After New Hampshire comes Nevada, which has the same mandatory 15 percent threshold at the congressional-district and statewide levels. There hasn’t been a poll of Nevada since November, but it appears to be another state where Yang’s not quite catching fire — the RCP average has him at 3 percent, good for seventh place. The state’s caucus is also “closed,” meaning that only registered Democrats can participate, which could potentially hurt him. So while the picture will become clearer once the state’s caucus gets closer and more polling is released, things don’t look good for Yang here, either.
The story in South Carolina, which sits fourth on the primary calendar, is similar, with Yang tied for seventh in the RCP average, at 2 percent. The state’s primary is “open,” meaning that anyone who is not voting in another party’s primary may cast a ballot. The state adheres to the same 15 percent threshold for picking up delegates; 35 delegates are allocated based on the results in the state’s seven congressional districts, and 19 are allocated based on the primary vote statewide.
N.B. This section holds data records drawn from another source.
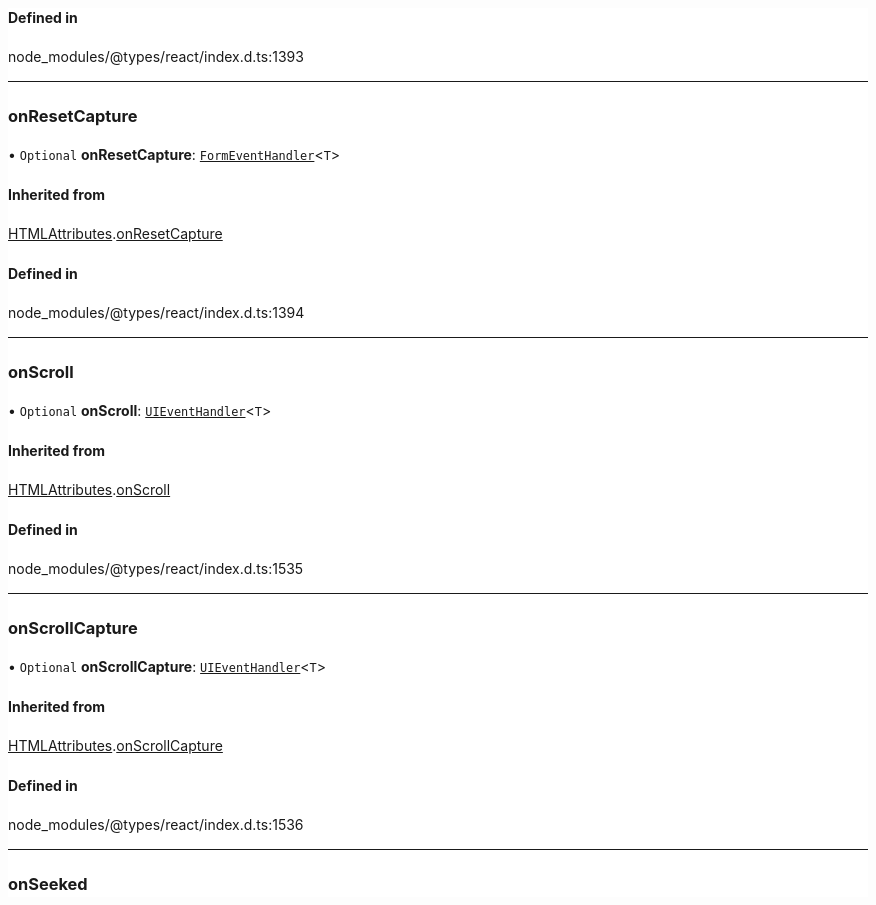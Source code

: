#### Defined in

node_modules/@types/react/index.d.ts:1393

___

### onResetCapture

• `Optional` **onResetCapture**: [`FormEventHandler`](../modules/components_Container._internal_.md#formeventhandler)<`T`\>

#### Inherited from

[HTMLAttributes](components_Container._internal_.HTMLAttributes.md).[onResetCapture](components_Container._internal_.HTMLAttributes.md#onresetcapture)

#### Defined in

node_modules/@types/react/index.d.ts:1394

___

### onScroll

• `Optional` **onScroll**: [`UIEventHandler`](../modules/components_Container._internal_.md#uieventhandler)<`T`\>

#### Inherited from

[HTMLAttributes](components_Container._internal_.HTMLAttributes.md).[onScroll](components_Container._internal_.HTMLAttributes.md#onscroll)

#### Defined in

node_modules/@types/react/index.d.ts:1535

___

### onScrollCapture

• `Optional` **onScrollCapture**: [`UIEventHandler`](../modules/components_Container._internal_.md#uieventhandler)<`T`\>

#### Inherited from

[HTMLAttributes](components_Container._internal_.HTMLAttributes.md).[onScrollCapture](components_Container._internal_.HTMLAttributes.md#onscrollcapture)

#### Defined in

node_modules/@types/react/index.d.ts:1536

___

### onSeeked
Like the states before it, it looks unlikely to yield any delegates for Yang.
Nate Silver notes that because of the states that measure at the district level, the 15 percent threshold “isn’t completely an all-or-nothing proposition; you’ll still get some delegates if you finish a bit below 15 percent, and you’ll still miss out on some if you finish just above 15 percent.” If Yang can get himself to 13 or 14 percent statewide in a given race, or has a concentrated level of support in one district, he could walk away with a delegate or two. Though that may not sound like much, it would be more than a lot of bigger names in this campaign managed to win. On the other hand, if Yang finishes with a series of respectable high-single-digit or even low-double-digit showings in the first four contests and gets zero delegates, he’ll come away with nothing.
The good news is that after the first four states, the odds of Yang’s winning a delegate get a little better. Some states, such as New Jersey and Texas, allocate their delegates based on performance in state legislative districts, which are smaller than congressional districts and therefore easier to hit 15 percent in. And there is the massive, late-voting state of New York. Yang was born in Schenectady, raised in Westchester County, and resides in midtown Manhattan. His family still goes to church in New Paltz. If he is to have an extra advantage anywhere, it should be here, even if the most recent poll of the state, in November, had him at 2 percent.
It’s exceedingly hard to enter politics as an unknown presidential candidate. (A well-known political neophyte can be a different story, as President Trump would attest.) That Yang has managed to win more and more support as better-known, better-funded, more-experienced candidates fall by the wayside is impressive. He’s done a lot right and demonstrated considerable talent against highly touted competition on the biggest stage imaginable. But talent gets you only so far: Though Patrick Ewing is in the Basketball Hall of Fame today, as Yang surely knows, Ewing’s Knicks never managed to win an NBA title.